Bootstrap replications (1000)
----+--- 1 ---+--- 2 ---+--- 3 ---+--- 4 ---+--- 5
.................................................. 50
.................................................. 100
.................................................. 150
.................................................. 200
.................................................. 250
.................................................. 300
.................................................. 350
.................................................. 400
.................................................. 450
.................................................. 500
.................................................. 550
.................................................. 600
.................................................. 650
.................................................. 700
.................................................. 750
.................................................. 800
.................................................. 850
.................................................. 900
.................................................. 950
.................................................. 1000

Bootstrap results Number of obs = 806
Replications = 1,000

command: bootstr
comb: r(comb)

------------------------------------------------------------------------------
| Observed Bootstrap Normal-based
| Coef. Std. Err. z P>|z| [95% Conf. Interval]
-------------+----------------------------------------------------------------
comb | .0669284 317.6453 0.00 1.000 -622.5064 622.6403
------------------------------------------------------------------------------

Many thanks for the intuition! Do you have any suggestions about how I can solve the problem?

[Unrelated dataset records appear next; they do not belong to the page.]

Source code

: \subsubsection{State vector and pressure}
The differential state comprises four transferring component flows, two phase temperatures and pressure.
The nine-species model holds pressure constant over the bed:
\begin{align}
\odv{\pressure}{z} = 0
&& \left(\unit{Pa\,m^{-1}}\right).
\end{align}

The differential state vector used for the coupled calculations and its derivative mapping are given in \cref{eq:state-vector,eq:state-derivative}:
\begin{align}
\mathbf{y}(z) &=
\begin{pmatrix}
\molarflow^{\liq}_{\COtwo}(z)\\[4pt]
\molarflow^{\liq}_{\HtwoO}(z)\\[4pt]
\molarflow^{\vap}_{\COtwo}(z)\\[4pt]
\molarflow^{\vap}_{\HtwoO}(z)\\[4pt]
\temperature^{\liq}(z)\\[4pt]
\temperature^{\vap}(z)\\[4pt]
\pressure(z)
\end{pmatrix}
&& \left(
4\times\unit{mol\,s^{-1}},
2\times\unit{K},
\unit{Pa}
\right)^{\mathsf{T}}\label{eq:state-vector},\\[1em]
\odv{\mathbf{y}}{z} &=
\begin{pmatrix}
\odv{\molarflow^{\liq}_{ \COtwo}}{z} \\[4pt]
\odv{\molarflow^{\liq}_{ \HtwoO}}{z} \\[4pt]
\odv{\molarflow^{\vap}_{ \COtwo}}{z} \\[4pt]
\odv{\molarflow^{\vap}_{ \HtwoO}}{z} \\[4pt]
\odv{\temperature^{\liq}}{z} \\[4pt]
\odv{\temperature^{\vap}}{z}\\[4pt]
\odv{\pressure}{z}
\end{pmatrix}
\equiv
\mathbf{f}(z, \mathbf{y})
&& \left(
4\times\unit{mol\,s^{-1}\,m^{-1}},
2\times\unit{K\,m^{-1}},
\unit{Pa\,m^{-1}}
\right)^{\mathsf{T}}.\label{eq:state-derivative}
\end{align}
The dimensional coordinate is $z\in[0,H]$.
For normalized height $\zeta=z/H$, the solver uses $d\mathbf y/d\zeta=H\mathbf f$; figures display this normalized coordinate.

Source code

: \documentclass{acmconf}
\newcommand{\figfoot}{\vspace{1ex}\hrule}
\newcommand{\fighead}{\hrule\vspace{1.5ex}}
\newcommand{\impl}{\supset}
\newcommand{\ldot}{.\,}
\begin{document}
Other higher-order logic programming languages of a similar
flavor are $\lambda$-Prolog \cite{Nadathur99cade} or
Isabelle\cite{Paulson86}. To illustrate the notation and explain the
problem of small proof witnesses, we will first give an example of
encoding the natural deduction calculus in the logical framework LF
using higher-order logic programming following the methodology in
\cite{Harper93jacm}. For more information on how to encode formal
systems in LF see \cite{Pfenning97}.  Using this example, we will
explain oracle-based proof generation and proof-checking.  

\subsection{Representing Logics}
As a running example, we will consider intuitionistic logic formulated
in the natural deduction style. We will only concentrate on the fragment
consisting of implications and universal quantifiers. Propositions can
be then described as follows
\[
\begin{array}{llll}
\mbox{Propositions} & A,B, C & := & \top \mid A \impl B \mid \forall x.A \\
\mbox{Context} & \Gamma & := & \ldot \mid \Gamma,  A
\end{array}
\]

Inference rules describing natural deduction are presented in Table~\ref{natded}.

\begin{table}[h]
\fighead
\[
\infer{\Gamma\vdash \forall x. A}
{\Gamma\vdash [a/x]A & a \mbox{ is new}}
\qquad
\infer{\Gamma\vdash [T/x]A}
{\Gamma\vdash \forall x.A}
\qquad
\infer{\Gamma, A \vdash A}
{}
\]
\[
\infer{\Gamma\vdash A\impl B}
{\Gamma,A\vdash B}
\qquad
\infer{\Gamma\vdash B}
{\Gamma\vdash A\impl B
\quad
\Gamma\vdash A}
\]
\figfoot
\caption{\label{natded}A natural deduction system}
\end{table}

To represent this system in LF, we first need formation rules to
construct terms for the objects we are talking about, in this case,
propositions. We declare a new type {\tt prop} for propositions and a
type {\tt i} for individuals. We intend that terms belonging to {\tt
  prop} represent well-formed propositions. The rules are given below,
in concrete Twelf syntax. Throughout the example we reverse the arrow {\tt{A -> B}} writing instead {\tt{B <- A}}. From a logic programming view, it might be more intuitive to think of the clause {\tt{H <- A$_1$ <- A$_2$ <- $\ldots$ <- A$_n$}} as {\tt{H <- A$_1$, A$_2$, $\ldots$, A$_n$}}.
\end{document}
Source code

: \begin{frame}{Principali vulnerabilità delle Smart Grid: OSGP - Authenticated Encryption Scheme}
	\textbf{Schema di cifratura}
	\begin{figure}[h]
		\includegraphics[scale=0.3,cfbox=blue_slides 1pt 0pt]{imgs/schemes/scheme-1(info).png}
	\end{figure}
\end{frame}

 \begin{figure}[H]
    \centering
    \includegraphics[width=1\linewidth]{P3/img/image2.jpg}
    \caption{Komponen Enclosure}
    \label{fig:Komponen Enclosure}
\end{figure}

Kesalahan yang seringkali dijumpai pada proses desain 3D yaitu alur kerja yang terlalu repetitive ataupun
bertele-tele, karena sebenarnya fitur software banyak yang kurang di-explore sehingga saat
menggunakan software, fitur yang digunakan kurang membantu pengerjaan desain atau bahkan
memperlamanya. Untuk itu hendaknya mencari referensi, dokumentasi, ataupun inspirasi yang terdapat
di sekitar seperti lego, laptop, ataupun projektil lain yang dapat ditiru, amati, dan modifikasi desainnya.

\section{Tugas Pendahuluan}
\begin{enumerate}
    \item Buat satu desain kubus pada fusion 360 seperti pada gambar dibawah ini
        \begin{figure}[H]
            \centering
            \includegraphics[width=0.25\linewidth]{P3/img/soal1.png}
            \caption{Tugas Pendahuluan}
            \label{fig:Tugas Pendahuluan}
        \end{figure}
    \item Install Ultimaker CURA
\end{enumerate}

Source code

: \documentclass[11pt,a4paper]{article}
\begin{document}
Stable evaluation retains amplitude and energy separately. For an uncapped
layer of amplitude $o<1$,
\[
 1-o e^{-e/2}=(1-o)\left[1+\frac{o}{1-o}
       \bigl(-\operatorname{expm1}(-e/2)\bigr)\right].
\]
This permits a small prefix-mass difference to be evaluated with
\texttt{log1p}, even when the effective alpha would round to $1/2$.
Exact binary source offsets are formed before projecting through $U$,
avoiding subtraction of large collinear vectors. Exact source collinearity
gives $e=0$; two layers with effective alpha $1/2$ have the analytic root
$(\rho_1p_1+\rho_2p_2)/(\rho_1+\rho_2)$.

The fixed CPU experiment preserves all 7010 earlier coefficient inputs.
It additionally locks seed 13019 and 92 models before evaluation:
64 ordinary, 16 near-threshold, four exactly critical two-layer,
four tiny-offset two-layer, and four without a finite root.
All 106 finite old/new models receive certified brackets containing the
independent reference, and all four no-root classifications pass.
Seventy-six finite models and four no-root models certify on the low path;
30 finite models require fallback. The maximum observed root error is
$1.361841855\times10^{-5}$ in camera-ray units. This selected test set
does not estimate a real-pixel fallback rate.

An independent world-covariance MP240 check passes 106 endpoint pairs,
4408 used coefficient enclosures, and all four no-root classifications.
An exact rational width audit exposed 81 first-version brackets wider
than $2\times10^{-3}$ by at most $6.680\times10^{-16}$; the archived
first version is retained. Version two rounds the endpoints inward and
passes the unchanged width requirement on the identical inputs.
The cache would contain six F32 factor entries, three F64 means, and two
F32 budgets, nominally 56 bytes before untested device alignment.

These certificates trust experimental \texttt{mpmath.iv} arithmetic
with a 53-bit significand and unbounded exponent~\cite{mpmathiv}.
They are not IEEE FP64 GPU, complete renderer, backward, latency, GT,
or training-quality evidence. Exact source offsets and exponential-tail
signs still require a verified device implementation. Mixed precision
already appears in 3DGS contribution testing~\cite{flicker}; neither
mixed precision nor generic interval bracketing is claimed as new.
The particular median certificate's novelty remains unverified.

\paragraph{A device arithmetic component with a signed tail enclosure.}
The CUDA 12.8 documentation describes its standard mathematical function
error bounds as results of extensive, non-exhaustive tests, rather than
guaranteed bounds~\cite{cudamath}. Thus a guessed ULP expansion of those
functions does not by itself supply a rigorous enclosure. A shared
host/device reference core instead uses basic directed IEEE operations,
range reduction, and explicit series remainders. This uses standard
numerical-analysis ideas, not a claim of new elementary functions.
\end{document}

Did you notice the usage of nlcom after suest?

Your code fits two linear regression models of a single continuous predictor to each of two outcome variables in two partially overlapping sets of observations and then takes the fifteenth power of the ratio of the regression coefficients. (The usage of suest here is unnecessary, because you don't use its adjusted standard errors as nlcom would; instead you bootstrap the exponentiated ratio, itself.) I don't know what your research objective is, what question comb and its standard error are supposed to answer (what you're doing baffles me—I haven't seen anything like it before). But if you're unhappy with the bootstrap estimate of the sampling distribution of the fifteenth power of this ratio, then you might want to look into an alternative tack.

Thanks. Yes, I did it also with nlcom that gives the same results.

You're welcome. OK, so it appears that there's nothing with comb that makes it unsuitable for bootstrapping, and there's no problem to be solved insofar as estimating its standard error. It looks as if your best bet is to look into that alternative tack, to take different approach to answering your research question.